"My Dad Has Always Been Sick!" - In Loving Memory of My Father

  I've always known my dad as firm and someone who enforces discipline. He might have high standards and strong principles but I know his intentions come from a place of love and concern for his children's well-being and future success. Between my mom and dad's way of disciplining, I'm absolutely terrified when my dad gets mad. His words cut deep, and when he resorts to physical discipline, you know you are doomed.  I remember being slapped with his thick ass slipper right across my face coz I snuck out to buy a toy when I was in elementary school leaving my younger brother in the house. - That was fucking reckless but I was just a stubborn child then and if I was in his place I'd be horrified too. 

My dad would often blast soft rock music every Sunday at our house. He likes Kenny Rogers, Engelbert Humperdinck, Air Supply, Queen, and The Beatles. He once told me that he would play "Hey Jude" on his way home because the song was exactly as long as it took him to walk from his workplace to home. He was never a fan of singing, and it surprised me that someone who loved music so much couldn’t sing a note. I always thought a deep appreciation for music naturally came with a voice to match, but he showed me otherwise. That bothered me as a kid and so I asked him, "Why don't you sing?", and he simply said because he couldn't. He said he was the opposite of Mom who sang literally every love song that came out. And so the little me just thought, "Oh, maybe he wasn't as talented in music as I thought he was". 

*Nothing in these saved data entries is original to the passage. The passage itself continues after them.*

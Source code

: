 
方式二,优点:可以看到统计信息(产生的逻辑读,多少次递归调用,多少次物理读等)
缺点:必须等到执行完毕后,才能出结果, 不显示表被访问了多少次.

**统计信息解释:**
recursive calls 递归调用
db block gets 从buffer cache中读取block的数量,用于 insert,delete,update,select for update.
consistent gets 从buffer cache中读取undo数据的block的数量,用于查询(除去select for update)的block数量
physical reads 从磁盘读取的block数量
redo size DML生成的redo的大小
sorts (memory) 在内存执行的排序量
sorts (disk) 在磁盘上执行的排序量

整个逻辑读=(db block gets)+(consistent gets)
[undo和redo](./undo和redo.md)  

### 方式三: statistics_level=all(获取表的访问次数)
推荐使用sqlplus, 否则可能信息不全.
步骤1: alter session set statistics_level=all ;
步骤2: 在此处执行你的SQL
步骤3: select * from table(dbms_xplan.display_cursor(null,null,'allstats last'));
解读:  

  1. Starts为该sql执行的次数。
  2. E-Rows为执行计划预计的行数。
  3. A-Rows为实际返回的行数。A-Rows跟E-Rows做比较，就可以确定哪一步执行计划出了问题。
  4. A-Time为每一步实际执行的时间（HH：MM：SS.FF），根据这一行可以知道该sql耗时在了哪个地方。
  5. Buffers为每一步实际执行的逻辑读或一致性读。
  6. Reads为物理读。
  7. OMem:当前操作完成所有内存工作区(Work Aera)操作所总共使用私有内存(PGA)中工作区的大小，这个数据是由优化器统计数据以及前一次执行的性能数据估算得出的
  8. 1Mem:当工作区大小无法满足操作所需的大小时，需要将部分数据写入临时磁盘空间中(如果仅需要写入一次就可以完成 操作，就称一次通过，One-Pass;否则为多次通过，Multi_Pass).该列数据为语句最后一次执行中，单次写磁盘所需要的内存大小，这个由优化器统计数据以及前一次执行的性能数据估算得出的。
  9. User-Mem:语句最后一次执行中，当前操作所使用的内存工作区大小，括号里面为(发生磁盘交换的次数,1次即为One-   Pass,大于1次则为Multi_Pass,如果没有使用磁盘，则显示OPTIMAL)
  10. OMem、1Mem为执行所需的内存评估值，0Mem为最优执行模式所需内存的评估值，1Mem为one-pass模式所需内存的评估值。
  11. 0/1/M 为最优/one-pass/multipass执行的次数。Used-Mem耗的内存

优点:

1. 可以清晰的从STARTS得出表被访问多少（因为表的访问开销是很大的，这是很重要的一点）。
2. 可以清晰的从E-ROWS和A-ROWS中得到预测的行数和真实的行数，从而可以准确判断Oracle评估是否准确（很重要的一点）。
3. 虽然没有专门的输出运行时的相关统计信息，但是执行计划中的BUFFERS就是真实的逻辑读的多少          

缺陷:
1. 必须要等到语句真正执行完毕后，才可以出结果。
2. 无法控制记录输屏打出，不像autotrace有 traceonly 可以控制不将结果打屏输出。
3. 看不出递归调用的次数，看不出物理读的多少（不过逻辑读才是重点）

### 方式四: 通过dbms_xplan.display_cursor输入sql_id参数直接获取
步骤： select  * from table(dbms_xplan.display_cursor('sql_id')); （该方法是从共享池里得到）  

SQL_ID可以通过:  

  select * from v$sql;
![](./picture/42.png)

He may not be musically inclined but he was gifted in arts! I would always have a bombass art project in school because he would take it seriously! He took up Architecture in College, and he was a self-supporting student, working while studying. There were 8 of them in the family so the pressure to get a degree was high. He drew so well and the materials he used were expensive. That's how I knew his passion for the arts. We had multiple blueprints and house drawings at home. He even created a realistic flower using the "Paint" application on our computer. I was so amazed coz he did it in one sitting without any prior knowledge of using it. Sucks that I didn't get any art juices from him. 

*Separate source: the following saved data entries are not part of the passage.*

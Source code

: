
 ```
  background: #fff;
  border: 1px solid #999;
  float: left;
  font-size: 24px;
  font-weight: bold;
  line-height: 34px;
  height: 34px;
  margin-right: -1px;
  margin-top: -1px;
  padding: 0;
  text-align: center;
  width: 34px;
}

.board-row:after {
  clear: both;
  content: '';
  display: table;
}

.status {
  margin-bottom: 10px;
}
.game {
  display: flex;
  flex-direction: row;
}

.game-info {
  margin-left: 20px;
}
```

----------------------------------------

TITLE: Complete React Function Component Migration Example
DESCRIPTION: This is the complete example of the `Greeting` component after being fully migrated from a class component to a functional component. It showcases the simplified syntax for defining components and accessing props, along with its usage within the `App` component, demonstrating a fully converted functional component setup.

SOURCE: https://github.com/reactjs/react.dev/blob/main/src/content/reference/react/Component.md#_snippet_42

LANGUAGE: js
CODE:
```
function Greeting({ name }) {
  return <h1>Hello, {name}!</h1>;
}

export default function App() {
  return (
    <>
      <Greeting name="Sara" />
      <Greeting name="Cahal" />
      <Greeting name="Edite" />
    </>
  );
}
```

The reality of my future dawned on me when I was in my 4th year of high school. He wouldn't stop suggesting that I should take up Commerce as my College course and despite not following his reco, I never once heard a single shit when I told him I'm taking up a business course instead which was a huge relief! But as a child of a low-income family, my mom almost asked me to stop school during my 2nd year in College, because we could no longer afford it but my dad didn't like the idea. He told mom once I had a taste of earning my own money, there was no way I was going back to school to continue. He valued our education more than anything. 

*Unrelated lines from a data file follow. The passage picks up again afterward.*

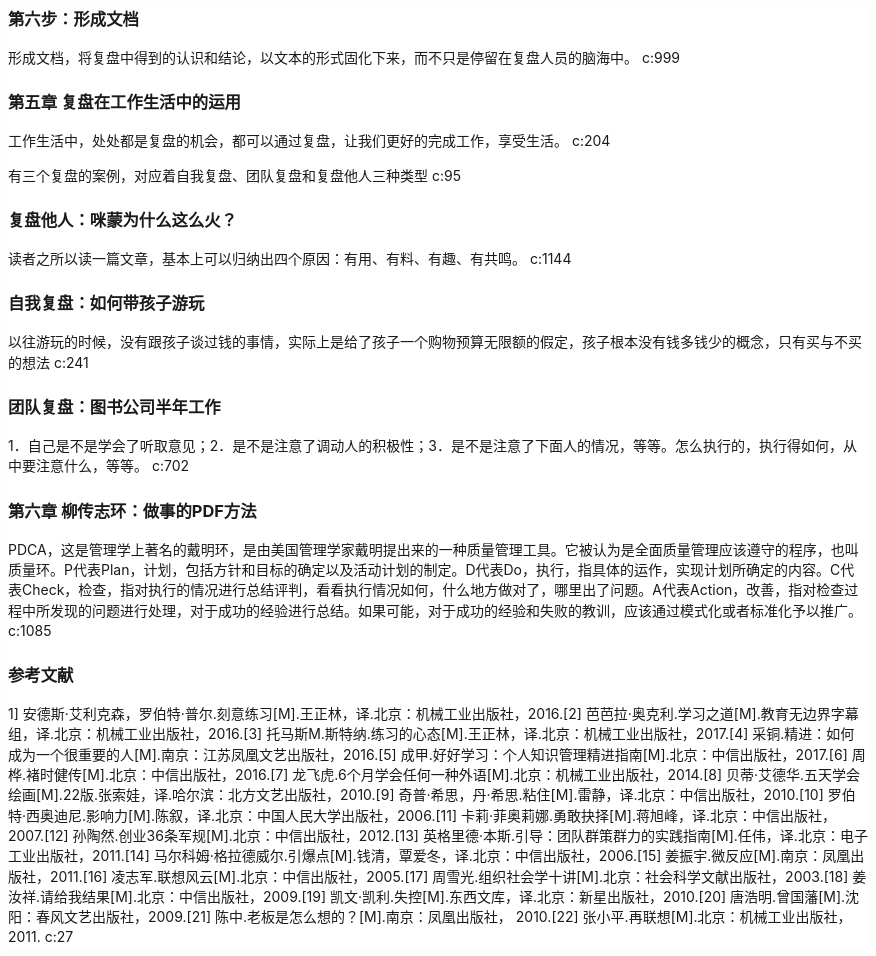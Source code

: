 ### 第六步：形成文档

形成文档，将复盘中得到的认识和结论，以文本的形式固化下来，而不只是停留在复盘人员的脑海中。 c:999

### 第五章 复盘在工作生活中的运用

工作生活中，处处都是复盘的机会，都可以通过复盘，让我们更好的完成工作，享受生活。 c:204

有三个复盘的案例，对应着自我复盘、团队复盘和复盘他人三种类型 c:95

### 复盘他人：咪蒙为什么这么火？

读者之所以读一篇文章，基本上可以归纳出四个原因：有用、有料、有趣、有共鸣。 c:1144

### 自我复盘：如何带孩子游玩

以往游玩的时候，没有跟孩子谈过钱的事情，实际上是给了孩子一个购物预算无限额的假定，孩子根本没有钱多钱少的概念，只有买与不买的想法 c:241

### 团队复盘：图书公司半年工作

1．自己是不是学会了听取意见；2．是不是注意了调动人的积极性；3．是不是注意了下面人的情况，等等。怎么执行的，执行得如何，从中要注意什么，等等。 c:702

### 第六章 柳传志环：做事的PDF方法

PDCA，这是管理学上著名的戴明环，是由美国管理学家戴明提出来的一种质量管理工具。它被认为是全面质量管理应该遵守的程序，也叫质量环。P代表Plan，计划，包括方针和目标的确定以及活动计划的制定。D代表Do，执行，指具体的运作，实现计划所确定的内容。C代表Check，检查，指对执行的情况进行总结评判，看看执行情况如何，什么地方做对了，哪里出了问题。A代表Action，改善，指对检查过程中所发现的问题进行处理，对于成功的经验进行总结。如果可能，对于成功的经验和失败的教训，应该通过模式化或者标准化予以推广。 c:1085

### 参考文献

1] 安德斯·艾利克森，罗伯特·普尔.刻意练习[M].王正林，译.北京：机械工业出版社，2016.[2] 芭芭拉·奥克利.学习之道[M].教育无边界字幕组，译.北京：机械工业出版社，2016.[3] 托马斯M.斯特纳.练习的心态[M].王正林，译.北京：机械工业出版社，2017.[4] 采铜.精进：如何成为一个很重要的人[M].南京：江苏凤凰文艺出版社，2016.[5] 成甲.好好学习：个人知识管理精进指南[M].北京：中信出版社，2017.[6] 周桦.褚时健传[M].北京：中信出版社，2016.[7] 龙飞虎.6个月学会任何一种外语[M].北京：机械工业出版社，2014.[8] 贝蒂·艾德华.五天学会绘画[M].22版.张索娃，译.哈尔滨：北方文艺出版社，2010.[9] 奇普·希思，丹·希思.粘住[M].雷静，译.北京：中信出版社，2010.[10] 罗伯特·西奥迪尼.影响力[M].陈叙，译.北京：中国人民大学出版社，2006.[11] 卡莉·菲奥莉娜.勇敢抉择[M].蒋旭峰，译.北京：中信出版社，2007.[12] 孙陶然.创业36条军规[M].北京：中信出版社，2012.[13] 英格里德·本斯.引导：团队群策群力的实践指南[M].任伟，译.北京：电子工业出版社，2011.[14] 马尔科姆·格拉德威尔.引爆点[M].钱清，覃爱冬，译.北京：中信出版社，2006.[15] 姜振宇.微反应[M].南京：凤凰出版社，2011.[16] 凌志军.联想风云[M].北京：中信出版社，2005.[17] 周雪光.组织社会学十讲[M].北京：社会科学文献出版社，2003.[18] 姜汝祥.请给我结果[M].北京：中信出版社，2009.[19] 凯文·凯利.失控[M].东西文库，译.北京：新星出版社，2010.[20] 唐浩明.曾国藩[M].沈阳：春风文艺出版社，2009.[21] 陈中.老板是怎么想的？[M].南京：凤凰出版社， 2010.[22] 张小平.再联想[M].北京：机械工业出版社，2011. c:27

As far as I remember, he didn't bat an eye too much about our personal life while studying. I guess he didn't care as long as we were getting our shit done and passing the tests. He didn't comment much, he may be firm but he became pretty laid back as we grew. It was Mom who would be so freaked out at the sight of a boy in our house every time there was a group project. He was able to attend my graduation like the proud father that he was!


But above all of the memories I've had growing up, the one that really stuck with me was that
 HE WAS SICK. 
All my life, I've known he was. When he picked me up at school in 4th grade on a one rainy day, he fell down the slippery wet stairs while carrying my school bag, and wouldn't have known anything was wrong if it hadn't been for his faint voice calling out for me to wait. The sound of his struggle made my heart drop, and I turned back to see what had happened. There he was on his butt, picking himself up. I could tell he was embarrassed, angry, and hurt.

Back then, I didn't know he was already sick until my mom told me that he had Diabetes and even then, I had no idea how severe or deadly it was. I was just a clueless kid and he seemed pretty fine to me. Not until high school when I come home to find out he was rushed to the hospital due to a clogged artery in his heart. He, fortunately, survived it but was put in ICU for days. I remember him crying when he first saw us, I couldn't process my emotions back then but I wept so hard at school, and all my classmates were surprised because it was so sudden and out of nowhere. I only thought I couldn't show him weakness, so I kept it together. 

He made a full recovery and was sent home. However though, he was on a lot of maintenance due to his Diabetes, I experienced injecting him with his insulin in between meals. It was terrifying coz he would get mad whenever it bled. He also started feeling some pain in his legs and I would often massage it before he sleeps. I knew that it was one of the complications of Diabetes and a reminder that he wasn't doing any good. we noticed that the distance he could walk became shorter and shorter. That's the time when my mom stepped up to take care of him. She poured all his time, and energy into making sure my dad kept his sugar low and in good health. She passed away while taking care of my father. It was such a shock to us, as we never expected Mom to go first. Losing her felt like a sudden, heavy blow, and it left us reeling.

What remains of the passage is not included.